EXERCISE: In the entries, find all lines that hold the word "estimate" and copy them.

┄┄┄┄┄┄┄┄┄┄┄┄┄┄┄┄┄┄┄┄

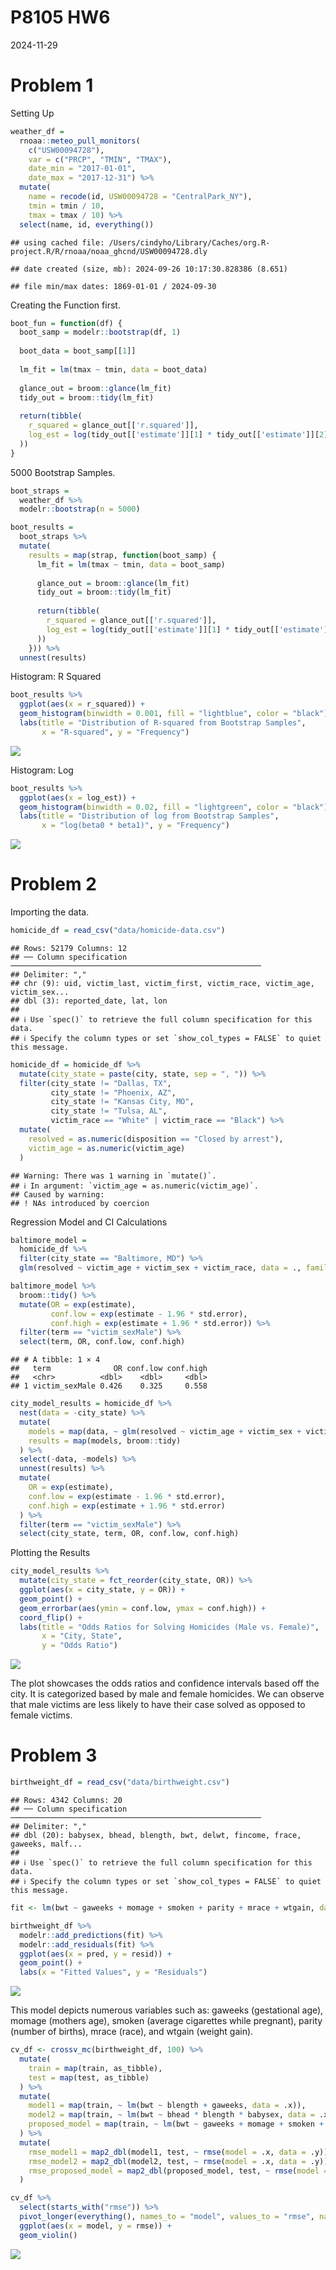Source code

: P8105 HW6
================
2024-11-29

# Problem 1

Setting Up

``` r
weather_df = 
  rnoaa::meteo_pull_monitors(
    c("USW00094728"),
    var = c("PRCP", "TMIN", "TMAX"), 
    date_min = "2017-01-01",
    date_max = "2017-12-31") %>%
  mutate(
    name = recode(id, USW00094728 = "CentralPark_NY"),
    tmin = tmin / 10,
    tmax = tmax / 10) %>%
  select(name, id, everything())
```

    ## using cached file: /Users/cindyho/Library/Caches/org.R-project.R/R/rnoaa/noaa_ghcnd/USW00094728.dly

    ## date created (size, mb): 2024-09-26 10:17:30.828386 (8.651)

    ## file min/max dates: 1869-01-01 / 2024-09-30

Creating the Function first.

``` r
boot_fun = function(df) {
  boot_samp = modelr::bootstrap(df, 1)
  
  boot_data = boot_samp[[1]]
  
  lm_fit = lm(tmax ~ tmin, data = boot_data)
  
  glance_out = broom::glance(lm_fit)
  tidy_out = broom::tidy(lm_fit)
  
  return(tibble(
    r_squared = glance_out[['r.squared']], 
    log_est = log(tidy_out[['estimate']][1] * tidy_out[['estimate']][2])  
  ))
}
```

5000 Bootstrap Samples.

``` r
boot_straps = 
  weather_df %>%
  modelr::bootstrap(n = 5000)
```

``` r
boot_results = 
  boot_straps %>% 
  mutate(
    results = map(strap, function(boot_samp) {
      lm_fit = lm(tmax ~ tmin, data = boot_samp)
      
      glance_out = broom::glance(lm_fit)
      tidy_out = broom::tidy(lm_fit)
      
      return(tibble(
        r_squared = glance_out[['r.squared']], 
        log_est = log(tidy_out[['estimate']][1] * tidy_out[['estimate']][2])  
      ))
    })) %>% 
  unnest(results) 
```

Histogram: R Squared

``` r
boot_results %>%
  ggplot(aes(x = r_squared)) +
  geom_histogram(binwidth = 0.001, fill = "lightblue", color = "black") +
  labs(title = "Distribution of R-squared from Bootstrap Samples",
       x = "R-squared", y = "Frequency")
```

![](p8105_hw6_cjh2248_files/figure-gfm/unnamed-chunk-5-1.png)<!-- -->

Histogram: Log

``` r
boot_results %>%
  ggplot(aes(x = log_est)) +
  geom_histogram(binwidth = 0.02, fill = "lightgreen", color = "black") +
  labs(title = "Distribution of log from Bootstrap Samples",
       x = "log(beta0 * beta1)", y = "Frequency")
```

![](p8105_hw6_cjh2248_files/figure-gfm/unnamed-chunk-6-1.png)<!-- -->

# Problem 2

Importing the data.

``` r
homicide_df = read_csv("data/homicide-data.csv")
```

    ## Rows: 52179 Columns: 12
    ## ── Column specification ────────────────────────────────────────────────────────
    ## Delimiter: ","
    ## chr (9): uid, victim_last, victim_first, victim_race, victim_age, victim_sex...
    ## dbl (3): reported_date, lat, lon
    ## 
    ## ℹ Use `spec()` to retrieve the full column specification for this data.
    ## ℹ Specify the column types or set `show_col_types = FALSE` to quiet this message.

``` r
homicide_df = homicide_df %>%
  mutate(city_state = paste(city, state, sep = ", ")) %>% 
  filter(city_state != "Dallas, TX",
         city_state != "Phoenix, AZ",
         city_state != "Kansas City, MO",
         city_state != "Tulsa, AL",
         victim_race == "White" | victim_race == "Black") %>% 
  mutate(
    resolved = as.numeric(disposition == "Closed by arrest"),
    victim_age = as.numeric(victim_age)
  ) 
```

    ## Warning: There was 1 warning in `mutate()`.
    ## ℹ In argument: `victim_age = as.numeric(victim_age)`.
    ## Caused by warning:
    ## ! NAs introduced by coercion

Regression Model and CI Calculations

``` r
baltimore_model = 
  homicide_df %>% 
  filter(city_state == "Baltimore, MD") %>% 
  glm(resolved ~ victim_age + victim_sex + victim_race, data = ., family = binomial())

baltimore_model %>% 
  broom::tidy() %>% 
  mutate(OR = exp(estimate),  
         conf.low = exp(estimate - 1.96 * std.error), 
         conf.high = exp(estimate + 1.96 * std.error)) %>%  
  filter(term == "victim_sexMale") %>%  
  select(term, OR, conf.low, conf.high) 
```

    ## # A tibble: 1 × 4
    ##   term              OR conf.low conf.high
    ##   <chr>          <dbl>    <dbl>     <dbl>
    ## 1 victim_sexMale 0.426    0.325     0.558

``` r
city_model_results = homicide_df %>% 
  nest(data = -city_state) %>%  
  mutate(
    models = map(data, ~ glm(resolved ~ victim_age + victim_sex + victim_race, data = .x, family = binomial())),  
    results = map(models, broom::tidy)  
  ) %>% 
  select(-data, -models) %>%  
  unnest(results) %>% 
  mutate(
    OR = exp(estimate), 
    conf.low = exp(estimate - 1.96 * std.error),  
    conf.high = exp(estimate + 1.96 * std.error) 
  ) %>% 
  filter(term == "victim_sexMale") %>%  
  select(city_state, term, OR, conf.low, conf.high)  
```

Plotting the Results

``` r
city_model_results %>% 
  mutate(city_state = fct_reorder(city_state, OR)) %>% 
  ggplot(aes(x = city_state, y = OR)) +
  geom_point() +
  geom_errorbar(aes(ymin = conf.low, ymax = conf.high)) +
  coord_flip() +
  labs(title = "Odds Ratios for Solving Homicides (Male vs. Female)", 
       x = "City, State", 
       y = "Odds Ratio")
```

![](p8105_hw6_cjh2248_files/figure-gfm/unnamed-chunk-10-1.png)<!-- -->

The plot showcases the odds ratios and confidence intervals based off
the city. It is categorized based by male and female homicides. We can
observe that male victims are less likely to have their case solved as
opposed to female victims.

# Problem 3

``` r
birthweight_df = read_csv("data/birthweight.csv")
```

    ## Rows: 4342 Columns: 20
    ## ── Column specification ────────────────────────────────────────────────────────
    ## Delimiter: ","
    ## dbl (20): babysex, bhead, blength, bwt, delwt, fincome, frace, gaweeks, malf...
    ## 
    ## ℹ Use `spec()` to retrieve the full column specification for this data.
    ## ℹ Specify the column types or set `show_col_types = FALSE` to quiet this message.

``` r
fit <- lm(bwt ~ gaweeks + momage + smoken + parity + mrace + wtgain, data = birthweight_df)

birthweight_df %>% 
  modelr::add_predictions(fit) %>% 
  modelr::add_residuals(fit) %>% 
  ggplot(aes(x = pred, y = resid)) +
  geom_point() +
  labs(x = "Fitted Values", y = "Residuals")
```

![](p8105_hw6_cjh2248_files/figure-gfm/unnamed-chunk-11-1.png)<!-- -->

This model depicts numerous variables such as: gaweeks (gestational
age), momage (mothers age), smoken (average cigarettes while pregnant),
parity (number of births), mrace (race), and wtgain (weight gain).

``` r
cv_df <- crossv_mc(birthweight_df, 100) %>%  
  mutate(
    train = map(train, as_tibble),
    test = map(test, as_tibble)
  ) %>% 
  mutate(
    model1 = map(train, ~ lm(bwt ~ blength + gaweeks, data = .x)),
    model2 = map(train, ~ lm(bwt ~ bhead * blength * babysex, data = .x)),
    proposed_model = map(train, ~ lm(bwt ~ gaweeks + momage + smoken + parity + mrace + wtgain, data = .x))
  ) %>% 
  mutate(
    rmse_model1 = map2_dbl(model1, test, ~ rmse(model = .x, data = .y)),
    rmse_model2 = map2_dbl(model2, test, ~ rmse(model = .x, data = .y)),
    rmse_proposed_model = map2_dbl(proposed_model, test, ~ rmse(model = .x, data = .y))
  )
```

``` r
cv_df %>% 
  select(starts_with("rmse")) %>% 
  pivot_longer(everything(), names_to = "model", values_to = "rmse", names_prefix = "rmse_") %>% 
  ggplot(aes(x = model, y = rmse)) +
  geom_violin()
```

![](p8105_hw6_cjh2248_files/figure-gfm/unnamed-chunk-13-1.png)<!-- -->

┄┄┄┄┄┄┄┄┄┄┄┄┄┄┄┄┄┄┄┄

EXERCISE OUTPUT:
    log_est = log(tidy_out[['estimate']][1] * tidy_out[['estimate']][2])  
        log_est = log(tidy_out[['estimate']][1] * tidy_out[['estimate']][2])  
  mutate(OR = exp(estimate),  
         conf.low = exp(estimate - 1.96 * std.error), 
         conf.high = exp(estimate + 1.96 * std.error)) %>%  
    OR = exp(estimate), 
    conf.low = exp(estimate - 1.96 * std.error),  
    conf.high = exp(estimate + 1.96 * std.error) 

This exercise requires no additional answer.